» REQUIRED ACTION
Nothing but the lines from the one that contains "operating system conventions.</span></span>" through the end of the data should be reproduced, and each must match exactly.

------------------------------------------------

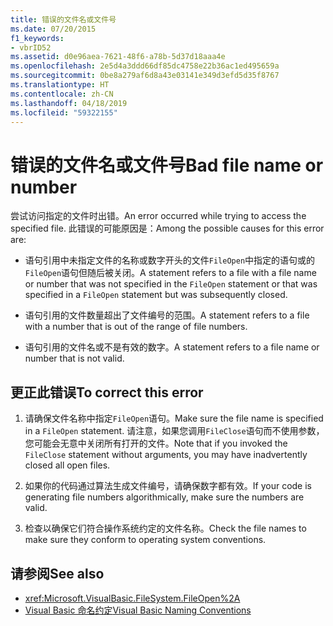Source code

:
 ```yaml
---
title: 错误的文件名或文件号
ms.date: 07/20/2015
f1_keywords:
- vbrID52
ms.assetid: d0e96aea-7621-48f6-a78b-5d37d18aaa4e
ms.openlocfilehash: 2e5d4a3ddd66df85dc4758e22b36ac1ed495659a
ms.sourcegitcommit: 0be8a279af6d8a43e03141e349d3efd5d35f8767
ms.translationtype: HT
ms.contentlocale: zh-CN
ms.lasthandoff: 04/18/2019
ms.locfileid: "59322155"
---
```

# <a name="bad-file-name-or-number"></a><span data-ttu-id="12931-102">错误的文件名或文件号</span><span class="sxs-lookup"><span data-stu-id="12931-102">Bad file name or number</span></span>
<span data-ttu-id="12931-103">尝试访问指定的文件时出错。</span><span class="sxs-lookup"><span data-stu-id="12931-103">An error occurred while trying to access the specified file.</span></span> <span data-ttu-id="12931-104">此错误的可能原因是：</span><span class="sxs-lookup"><span data-stu-id="12931-104">Among the possible causes for this error are:</span></span>  
  
-   <span data-ttu-id="12931-105">语句引用中未指定文件的名称或数字开头的文件`FileOpen`中指定的语句或的`FileOpen`语句但随后被关闭。</span><span class="sxs-lookup"><span data-stu-id="12931-105">A statement refers to a file with a file name or number that was not specified in the `FileOpen` statement or that was specified in a `FileOpen` statement but was subsequently closed.</span></span>  
  
-   <span data-ttu-id="12931-106">语句引用的文件数量超出了文件编号的范围。</span><span class="sxs-lookup"><span data-stu-id="12931-106">A statement refers to a file with a number that is out of the range of file numbers.</span></span>  
  
-   <span data-ttu-id="12931-107">语句引用的文件名或不是有效的数字。</span><span class="sxs-lookup"><span data-stu-id="12931-107">A statement refers to a file name or number that is not valid.</span></span>  
  
## <a name="to-correct-this-error"></a><span data-ttu-id="12931-108">更正此错误</span><span class="sxs-lookup"><span data-stu-id="12931-108">To correct this error</span></span>  
  
1. <span data-ttu-id="12931-109">请确保文件名称中指定`FileOpen`语句。</span><span class="sxs-lookup"><span data-stu-id="12931-109">Make sure the file name is specified in a `FileOpen` statement.</span></span> <span data-ttu-id="12931-110">请注意，如果您调用`FileClose`语句而不使用参数，您可能会无意中关闭所有打开的文件。</span><span class="sxs-lookup"><span data-stu-id="12931-110">Note that if you invoked the `FileClose` statement without arguments, you may have inadvertently closed all open files.</span></span>  
  
2. <span data-ttu-id="12931-111">如果你的代码通过算法生成文件编号，请确保数字都有效。</span><span class="sxs-lookup"><span data-stu-id="12931-111">If your code is generating file numbers algorithmically, make sure the numbers are valid.</span></span>  
  
3. <span data-ttu-id="12931-112">检查以确保它们符合操作系统约定的文件名称。</span><span class="sxs-lookup"><span data-stu-id="12931-112">Check the file names to make sure they conform to operating system conventions.</span></span>  
  
## <a name="see-also"></a><span data-ttu-id="12931-113">请参阅</span><span class="sxs-lookup"><span data-stu-id="12931-113">See also</span></span>

- <xref:Microsoft.VisualBasic.FileSystem.FileOpen%2A>
- [<span data-ttu-id="12931-114">Visual Basic 命名约定</span><span class="sxs-lookup"><span data-stu-id="12931-114">Visual Basic Naming Conventions</span></span>](../../../visual-basic/programming-guide/program-structure/naming-conventions.md)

------------------------------------------------

» EXERCISE ANSWER
3. <span data-ttu-id="12931-112">检查以确保它们符合操作系统约定的文件名称。</span><span class="sxs-lookup"><span data-stu-id="12931-112">Check the file names to make sure they conform to operating system conventions.</span></span>  
  
## <a name="see-also"></a><span data-ttu-id="12931-113">请参阅</span><span class="sxs-lookup"><span data-stu-id="12931-113">See also</span></span>

- <xref:Microsoft.VisualBasic.FileSystem.FileOpen%2A>
- [<span data-ttu-id="12931-114">Visual Basic 命名约定</span><span class="sxs-lookup"><span data-stu-id="12931-114">Visual Basic Naming Conventions</span></span>](../../../visual-basic/programming-guide/program-structure/naming-conventions.md)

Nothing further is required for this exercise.